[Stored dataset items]
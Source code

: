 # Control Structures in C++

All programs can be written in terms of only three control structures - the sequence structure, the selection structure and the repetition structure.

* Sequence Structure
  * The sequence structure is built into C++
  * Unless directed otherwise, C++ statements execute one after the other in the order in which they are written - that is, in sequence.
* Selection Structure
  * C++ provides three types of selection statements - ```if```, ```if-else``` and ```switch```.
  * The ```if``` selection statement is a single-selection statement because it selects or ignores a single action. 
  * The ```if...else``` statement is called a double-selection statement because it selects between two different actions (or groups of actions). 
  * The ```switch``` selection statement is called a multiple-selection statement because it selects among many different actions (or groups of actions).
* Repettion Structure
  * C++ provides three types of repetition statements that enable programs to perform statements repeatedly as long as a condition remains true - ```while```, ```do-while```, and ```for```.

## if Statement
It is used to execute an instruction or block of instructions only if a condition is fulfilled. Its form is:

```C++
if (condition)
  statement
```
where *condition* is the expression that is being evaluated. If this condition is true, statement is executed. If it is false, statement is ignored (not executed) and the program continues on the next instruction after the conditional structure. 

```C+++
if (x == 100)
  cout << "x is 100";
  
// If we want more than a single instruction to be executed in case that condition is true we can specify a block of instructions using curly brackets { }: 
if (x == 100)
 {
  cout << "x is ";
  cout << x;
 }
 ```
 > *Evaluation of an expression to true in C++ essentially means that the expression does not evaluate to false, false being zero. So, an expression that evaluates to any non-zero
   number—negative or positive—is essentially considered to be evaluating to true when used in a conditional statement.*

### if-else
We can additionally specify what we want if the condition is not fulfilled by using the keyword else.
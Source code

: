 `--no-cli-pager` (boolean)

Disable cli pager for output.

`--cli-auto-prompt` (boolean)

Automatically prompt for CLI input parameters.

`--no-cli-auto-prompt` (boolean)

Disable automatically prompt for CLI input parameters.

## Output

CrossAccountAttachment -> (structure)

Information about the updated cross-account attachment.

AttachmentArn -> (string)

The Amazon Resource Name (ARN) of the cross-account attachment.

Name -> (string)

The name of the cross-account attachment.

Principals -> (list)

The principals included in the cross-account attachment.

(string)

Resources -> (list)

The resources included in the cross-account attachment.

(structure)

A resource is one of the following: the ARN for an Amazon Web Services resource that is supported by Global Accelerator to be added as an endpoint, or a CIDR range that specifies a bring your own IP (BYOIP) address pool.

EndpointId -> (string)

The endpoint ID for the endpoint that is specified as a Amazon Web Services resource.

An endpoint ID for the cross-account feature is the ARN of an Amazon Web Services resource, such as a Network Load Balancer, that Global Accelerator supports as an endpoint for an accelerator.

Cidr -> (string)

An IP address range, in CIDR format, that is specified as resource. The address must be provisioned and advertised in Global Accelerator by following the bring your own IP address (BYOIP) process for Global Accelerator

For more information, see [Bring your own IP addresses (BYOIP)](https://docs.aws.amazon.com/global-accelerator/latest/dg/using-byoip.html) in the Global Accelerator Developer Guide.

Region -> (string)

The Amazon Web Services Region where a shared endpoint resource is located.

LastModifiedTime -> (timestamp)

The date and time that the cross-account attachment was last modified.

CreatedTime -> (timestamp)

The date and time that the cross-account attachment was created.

Problem statement:
Only the lines from the one containing "Principals -> (list)" through the last line of the records should appear, each written out exactly.

Written answer:
Principals -> (list)

The principals included in the cross-account attachment.

(string)

Resources -> (list)

The resources included in the cross-account attachment.

(structure)

A resource is one of the following: the ARN for an Amazon Web Services resource that is supported by Global Accelerator to be added as an endpoint, or a CIDR range that specifies a bring your own IP (BYOIP) address pool.

EndpointId -> (string)

The endpoint ID for the endpoint that is specified as a Amazon Web Services resource.

An endpoint ID for the cross-account feature is the ARN of an Amazon Web Services resource, such as a Network Load Balancer, that Global Accelerator supports as an endpoint for an accelerator.

Cidr -> (string)

An IP address range, in CIDR format, that is specified as resource. The address must be provisioned and advertised in Global Accelerator by following the bring your own IP address (BYOIP) process for Global Accelerator

For more information, see [Bring your own IP addresses (BYOIP)](https://docs.aws.amazon.com/global-accelerator/latest/dg/using-byoip.html) in the Global Accelerator Developer Guide.

Region -> (string)

The Amazon Web Services Region where a shared endpoint resource is located.

LastModifiedTime -> (timestamp)

The date and time that the cross-account attachment was last modified.

CreatedTime -> (timestamp)

The date and time that the cross-account attachment was created.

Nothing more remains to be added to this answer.